The carefully created myth of the 1926 General Strike was that it was a very British affair marked by moderation with strikers and police playing football rather than battling on the streets. That latter sort of thing was for excitable continentals not the tolerant and respectful British working class. Our rulers wanted that myth to dominate but so did the trade union and Labour Party leaders who wanted no repeat and to encourage the idea that British workers abided by constitutional means.

The reality was that for nine days in May 1926, Britain experienced the most dramatic industrial dispute in its history. Nearly two million workers took part in the General Strike, and a further four million were preparing to join them when the action was called off. Trains did not run. Buses and trams remained in their depots. Cargoes piled up in the docks, and mail went undelivered. Much of industry stopped. Shipyards and engineering firms were shutdown. The strikers were acting in solidarity with the million miners locked out by the coal owners for refusing wage cuts and longer working hours to save an industry in crisis.

Strikers confronted police and strikebreakers in many areas. There were riots in Plymouth, Swansea, Southsea and Nottingham. Five thousand stormed a police station in Preston to try and release a striker. In Edinburgh a football pitch was used to impound vehicles that did not have trade union passes.

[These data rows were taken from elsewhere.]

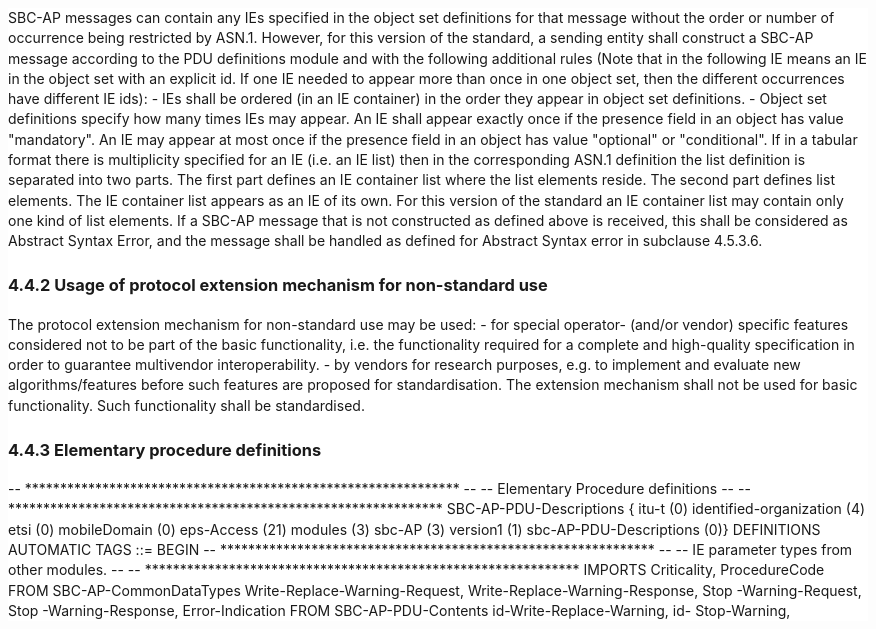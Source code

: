 SBC-AP messages can contain any IEs specified in the object set definitions
for that message without the order or number of occurrence being restricted by
ASN.1. However, for this version of the standard, a sending entity shall
construct a SBC-AP message according to the PDU definitions module and with
the following additional rules (Note that in the following IE means an IE in
the object set with an explicit id. If one IE needed to appear more than once
in one object set, then the different occurrences have different IE ids):
\- IEs shall be ordered (in an IE container) in the order they appear in
object set definitions.
\- Object set definitions specify how many times IEs may appear. An IE shall
appear exactly once if the presence field in an object has value
\"mandatory\". An IE may appear at most once if the presence field in an
object has value \"optional\" or \"conditional\". If in a tabular format there
is multiplicity specified for an IE (i.e. an IE list) then in the
corresponding ASN.1 definition the list definition is separated into two
parts. The first part defines an IE container list where the list elements
reside. The second part defines list elements. The IE container list appears
as an IE of its own. For this version of the standard an IE container list may
contain only one kind of list elements.
If a SBC-AP message that is not constructed as defined above is received, this
shall be considered as Abstract Syntax Error, and the message shall be handled
as defined for Abstract Syntax error in subclause 4.5.3.6.
### 4.4.2 Usage of protocol extension mechanism for non-standard use
The protocol extension mechanism for non-standard use may be used:
\- for special operator- (and/or vendor) specific features considered not to
be part of the basic functionality, i.e. the functionality required for a
complete and high-quality specification in order to guarantee multivendor
interoperability.
\- by vendors for research purposes, e.g. to implement and evaluate new
algorithms/features before such features are proposed for standardisation.
The extension mechanism shall not be used for basic functionality. Such
functionality shall be standardised.
### 4.4.3 Elementary procedure definitions
\-- **************************************************************
\--
\-- Elementary Procedure definitions
\--
\-- **************************************************************
SBC-AP-PDU-Descriptions {
itu-t (0) identified-organization (4) etsi (0) mobileDomain (0)
eps-Access (21) modules (3) sbc-AP (3) version1 (1) sbc-AP-PDU-Descriptions
(0)}
DEFINITIONS AUTOMATIC TAGS ::=
BEGIN
\-- **************************************************************
\--
\-- IE parameter types from other modules.
\--
\-- **************************************************************
IMPORTS
Criticality,
ProcedureCode
FROM SBC-AP-CommonDataTypes
Write-Replace-Warning-Request,
Write-Replace-Warning-Response,
Stop -Warning-Request,
Stop -Warning-Response,
Error-Indication
FROM SBC-AP-PDU-Contents
id-Write-Replace-Warning,
id- Stop-Warning,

Buses were overturned in Glasgow, the Flying Scotsman train was derailed outside Newcastle, while there were clashes in London, Middlesbrough, Edinburgh and other places.

The Conservative prime minister of the day, Stanley Baldwin, denounced the General Strike as “a challenge to parliament and the road to anarchy and ruin”. Accordingly, the government acted as if it was at war.

Troops were deployed to working-class areas, while Royal Navy battleships and destroyers were dispatched to the Clyde, the Tyne and the Mersey. The Royal Horse Guards were stationed in London’s Hyde Park, also ready for action throughout the strike. Army officers were given authority to use force they deemed necessary to maintain law and order. The state recruited young middle-class men as paramilitary reserves and strikebreakers, the Organisation for the Maintenance of Supplies.

On the second day of the strike in East London, strikers were baton charged by police in Poplar and Canning Town. The next day several people were injured by police as they forcibly dispersed crowds on the Old Kent Road.

The crucial London docks were put under the control of a regiment of the Guards. On the fifth day of the strike, a two-mile convoy of lorries, guarded by 16 armoured cars, cavalry and mounted police transported flour to the government depot in Hyde Park.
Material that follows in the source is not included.